Adapting the works of essential American novelist Ernst Hemingway is no slight task; his spartan prose and deep undercurrent of melancholy demands a light directorial touch and a sensitivity from the actors giving life to his carefully selected words. Every sentence in a Hemingway novel is heavy with meaning, and it takes creative deftness beyond what most are capable of to do right by the underlying significance in his meditations on war, seafaring, and manhood. Only a true artist can translate Hemingway to the screen, an elite cineaste such as James Franco, who adapted Faulkner’s As I Lay Dying in 2013. And now, a new cinematic titan has stepped up to the challenge: the guy who directed Goldeneye.

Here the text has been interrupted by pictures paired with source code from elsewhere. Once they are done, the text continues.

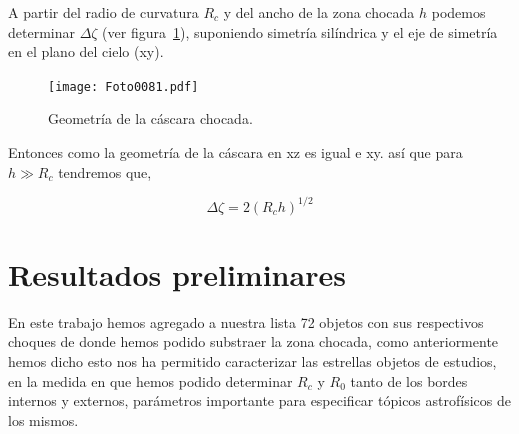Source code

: \documentclass{article}
\begin{document}
A partir del radio de curvatura \(R_{c}\) y del ancho de la zona chocada \(h\) podemos determinar \(\Delta \zeta\) (ver figura~\ref{fig:geometria}), suponiendo simetría silíndrica y el eje de simetría en el plano del cielo (xy).\\

\begin{figure}
  \centering
  \texttt{[image: Foto0081.pdf]}
  \caption{Geometría de la cáscara chocada.}
  \label{fig:geometria}
\end{figure}

Entonces como la geometría de la cáscara en xz es igual e xy.  así que para \(h \gg R_{c}\) tendremos que,

\begin{equation}
  \label{eq:vision}
  \Delta \zeta = 2(R_{c}h)^{1/2}
\end{equation}

\section{ Resultados preliminares}
\label{sec:resultado}

En este trabajo hemos agregado a nuestra lista 72 objetos con sus respectivos choques de donde hemos podido substraer la zona chocada, como anteriormente hemos dicho esto nos ha permitido caracterizar las estrellas objetos de estudios, en la medida en que hemos podido determinar \(R_{c}\) y \(R_{0}\) tanto de los bordes internos y externos, parámetros importante para especificar tópicos astrofísicos de los mismos.\\
\end{document}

The Hollywood Reporter has hollywood-reported that Martin Campbell will take the reins on an adaptation of Faulkner’s 1950 novel Across the River and Into the Trees, his final work to hit shelves prior to his suicide in 1961. Campbell will even reunite with his erstwhile Bond for this unlikely project, tapping Pierce Brosnan for the lead role of Colonel Cantwell, a fifty-year-old military man dying of heart failure. In an almost comically typical Hemingwayesque plot, Cantwell goes out duck hunting, has a heart attack, reflects on the inhumanities of war and a weekend he spent banging an Italian teenager, has a couple more heart attacks, and then ponders what it means to be a man. Cantwell’s narration jumps all over the timeline of his life, though we can safely assume the aging Brosnan will portray the character in his fifties. Working from a script drawn up by Michael Radford (Oscar-nominated for Il Postino) and English playwright Peter Flannery, Campbell will begin production in October on location in Italy. There‘s no telling how this thing will actually turn out, but the odd team behind it does raise a peculiar question: why is it that so many excellent films have been made out of middling novels (Psycho, The Godfather) and all-time great novels rarely work on film?